GIVEN DATA.
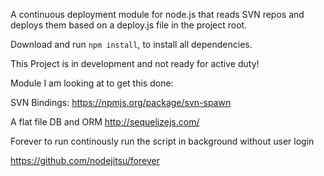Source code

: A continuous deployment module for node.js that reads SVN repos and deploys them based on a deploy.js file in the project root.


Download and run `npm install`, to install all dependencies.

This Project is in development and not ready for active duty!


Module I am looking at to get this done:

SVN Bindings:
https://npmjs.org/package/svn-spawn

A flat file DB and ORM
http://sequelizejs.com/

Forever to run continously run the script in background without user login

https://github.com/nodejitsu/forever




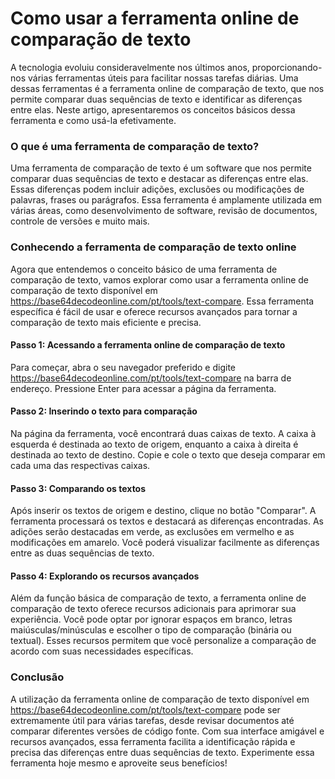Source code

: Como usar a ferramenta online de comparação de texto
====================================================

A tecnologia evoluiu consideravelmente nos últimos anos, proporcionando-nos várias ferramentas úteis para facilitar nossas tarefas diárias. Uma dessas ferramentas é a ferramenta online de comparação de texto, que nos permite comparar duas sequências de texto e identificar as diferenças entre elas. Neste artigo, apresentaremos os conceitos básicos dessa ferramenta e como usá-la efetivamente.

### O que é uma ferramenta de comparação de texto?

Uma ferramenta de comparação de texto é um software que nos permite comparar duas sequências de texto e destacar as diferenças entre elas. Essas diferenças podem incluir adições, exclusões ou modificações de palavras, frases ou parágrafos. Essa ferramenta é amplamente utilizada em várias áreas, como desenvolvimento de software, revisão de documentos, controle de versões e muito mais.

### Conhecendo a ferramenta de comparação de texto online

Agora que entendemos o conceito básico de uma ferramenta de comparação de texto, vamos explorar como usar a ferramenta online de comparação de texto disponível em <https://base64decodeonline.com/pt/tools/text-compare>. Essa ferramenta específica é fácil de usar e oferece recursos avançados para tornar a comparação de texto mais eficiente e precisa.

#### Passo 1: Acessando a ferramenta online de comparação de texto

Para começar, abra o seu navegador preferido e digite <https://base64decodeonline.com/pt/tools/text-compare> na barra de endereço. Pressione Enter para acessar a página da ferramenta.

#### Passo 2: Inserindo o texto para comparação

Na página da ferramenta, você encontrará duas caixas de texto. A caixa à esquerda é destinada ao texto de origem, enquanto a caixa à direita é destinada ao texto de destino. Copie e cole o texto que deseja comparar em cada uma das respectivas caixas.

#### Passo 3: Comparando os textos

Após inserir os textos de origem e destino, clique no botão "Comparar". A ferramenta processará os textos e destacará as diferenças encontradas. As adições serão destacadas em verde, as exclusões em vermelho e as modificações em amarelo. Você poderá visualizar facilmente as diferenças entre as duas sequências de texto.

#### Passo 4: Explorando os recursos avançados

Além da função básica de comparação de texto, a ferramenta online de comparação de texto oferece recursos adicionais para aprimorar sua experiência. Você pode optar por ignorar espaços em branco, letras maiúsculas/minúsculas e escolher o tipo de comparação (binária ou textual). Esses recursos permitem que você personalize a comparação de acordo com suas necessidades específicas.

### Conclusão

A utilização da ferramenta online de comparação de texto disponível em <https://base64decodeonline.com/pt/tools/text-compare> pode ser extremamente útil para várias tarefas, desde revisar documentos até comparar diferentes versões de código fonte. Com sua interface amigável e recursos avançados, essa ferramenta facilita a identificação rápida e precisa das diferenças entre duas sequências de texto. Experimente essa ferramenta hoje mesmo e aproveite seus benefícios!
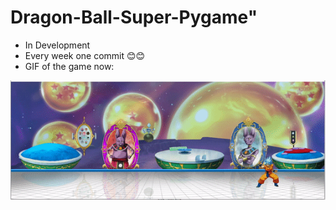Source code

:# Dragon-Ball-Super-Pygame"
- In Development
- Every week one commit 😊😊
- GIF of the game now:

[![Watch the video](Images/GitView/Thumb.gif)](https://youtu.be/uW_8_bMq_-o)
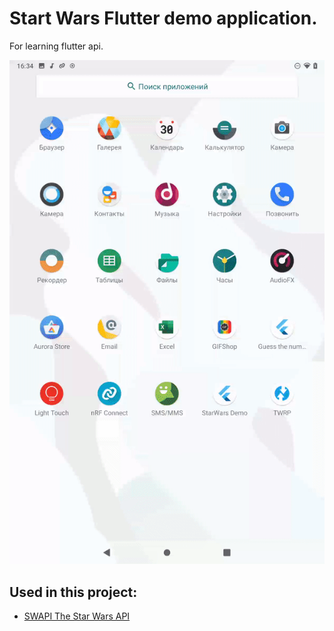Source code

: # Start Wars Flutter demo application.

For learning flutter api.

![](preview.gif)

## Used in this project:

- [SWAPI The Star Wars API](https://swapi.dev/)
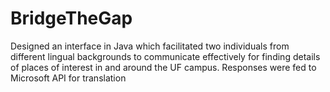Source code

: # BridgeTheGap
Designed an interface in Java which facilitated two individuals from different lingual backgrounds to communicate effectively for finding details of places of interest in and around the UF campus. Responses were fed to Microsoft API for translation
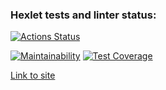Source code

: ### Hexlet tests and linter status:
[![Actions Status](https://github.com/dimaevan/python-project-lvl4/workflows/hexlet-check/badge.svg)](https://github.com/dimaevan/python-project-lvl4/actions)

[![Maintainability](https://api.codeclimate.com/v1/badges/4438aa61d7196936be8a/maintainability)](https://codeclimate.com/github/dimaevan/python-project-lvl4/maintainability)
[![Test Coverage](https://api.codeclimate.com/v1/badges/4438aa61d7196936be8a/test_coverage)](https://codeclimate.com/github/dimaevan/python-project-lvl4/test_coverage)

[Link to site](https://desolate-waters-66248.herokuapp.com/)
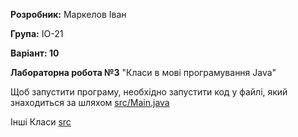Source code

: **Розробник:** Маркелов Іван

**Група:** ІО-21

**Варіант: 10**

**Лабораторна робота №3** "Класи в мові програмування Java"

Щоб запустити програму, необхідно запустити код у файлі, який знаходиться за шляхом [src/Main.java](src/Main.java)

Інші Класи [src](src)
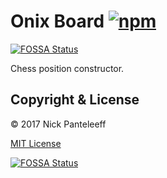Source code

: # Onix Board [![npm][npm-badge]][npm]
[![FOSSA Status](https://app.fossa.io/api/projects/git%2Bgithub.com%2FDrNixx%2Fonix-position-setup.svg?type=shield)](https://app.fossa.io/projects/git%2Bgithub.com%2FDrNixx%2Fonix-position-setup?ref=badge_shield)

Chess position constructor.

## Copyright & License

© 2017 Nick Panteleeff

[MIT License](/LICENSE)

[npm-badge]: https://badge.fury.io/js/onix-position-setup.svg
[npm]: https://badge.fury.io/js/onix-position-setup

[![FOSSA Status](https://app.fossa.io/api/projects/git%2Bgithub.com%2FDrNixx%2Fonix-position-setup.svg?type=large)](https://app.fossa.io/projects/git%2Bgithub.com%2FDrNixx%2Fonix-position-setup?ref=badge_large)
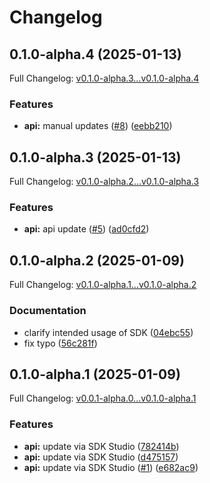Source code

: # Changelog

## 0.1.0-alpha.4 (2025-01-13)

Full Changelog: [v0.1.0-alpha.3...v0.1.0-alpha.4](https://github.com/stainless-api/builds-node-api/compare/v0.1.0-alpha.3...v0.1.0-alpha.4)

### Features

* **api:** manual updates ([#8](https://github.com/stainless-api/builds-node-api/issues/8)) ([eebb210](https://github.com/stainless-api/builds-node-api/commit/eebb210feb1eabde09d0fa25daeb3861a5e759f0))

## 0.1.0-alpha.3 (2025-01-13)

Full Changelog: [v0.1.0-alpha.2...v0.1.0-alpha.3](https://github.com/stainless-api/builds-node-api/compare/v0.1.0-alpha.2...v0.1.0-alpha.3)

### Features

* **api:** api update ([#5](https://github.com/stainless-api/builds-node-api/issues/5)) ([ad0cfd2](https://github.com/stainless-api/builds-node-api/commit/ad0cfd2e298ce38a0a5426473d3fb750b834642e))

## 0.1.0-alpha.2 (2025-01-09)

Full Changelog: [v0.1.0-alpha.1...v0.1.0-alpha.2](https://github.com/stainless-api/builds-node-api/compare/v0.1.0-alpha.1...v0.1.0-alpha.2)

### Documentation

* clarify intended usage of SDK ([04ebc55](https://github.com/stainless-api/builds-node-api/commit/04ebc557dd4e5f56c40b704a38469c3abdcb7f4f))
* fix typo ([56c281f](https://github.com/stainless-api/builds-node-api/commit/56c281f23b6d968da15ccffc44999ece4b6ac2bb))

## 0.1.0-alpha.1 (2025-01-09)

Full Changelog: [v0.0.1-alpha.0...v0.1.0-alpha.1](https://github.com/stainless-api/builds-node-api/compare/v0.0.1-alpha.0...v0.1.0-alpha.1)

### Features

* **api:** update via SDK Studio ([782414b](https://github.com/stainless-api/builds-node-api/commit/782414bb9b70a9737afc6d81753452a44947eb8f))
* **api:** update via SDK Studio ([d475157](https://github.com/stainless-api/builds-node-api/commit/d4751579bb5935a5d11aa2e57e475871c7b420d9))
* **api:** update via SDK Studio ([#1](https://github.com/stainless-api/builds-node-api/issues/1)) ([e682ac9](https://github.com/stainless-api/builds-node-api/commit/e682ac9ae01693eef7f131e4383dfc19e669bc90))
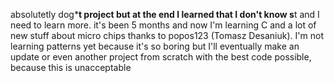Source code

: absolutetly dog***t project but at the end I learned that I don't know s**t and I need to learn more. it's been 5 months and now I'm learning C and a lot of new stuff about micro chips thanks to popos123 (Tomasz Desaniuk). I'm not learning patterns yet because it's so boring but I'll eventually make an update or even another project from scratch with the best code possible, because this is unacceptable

ACTIVITY.
Lines of the material that contain the word "textos" are to be gathered.

ANSWER FOR THE TASK.
#### Passo 3: Comparando os textos
Após inserir os textos de origem e destino, clique no botão "Comparar". A ferramenta processará os textos e destacará as diferenças encontradas. As adições serão destacadas em verde, as exclusões em vermelho e as modificações em amarelo. Você poderá visualizar facilmente as diferenças entre as duas sequências de texto.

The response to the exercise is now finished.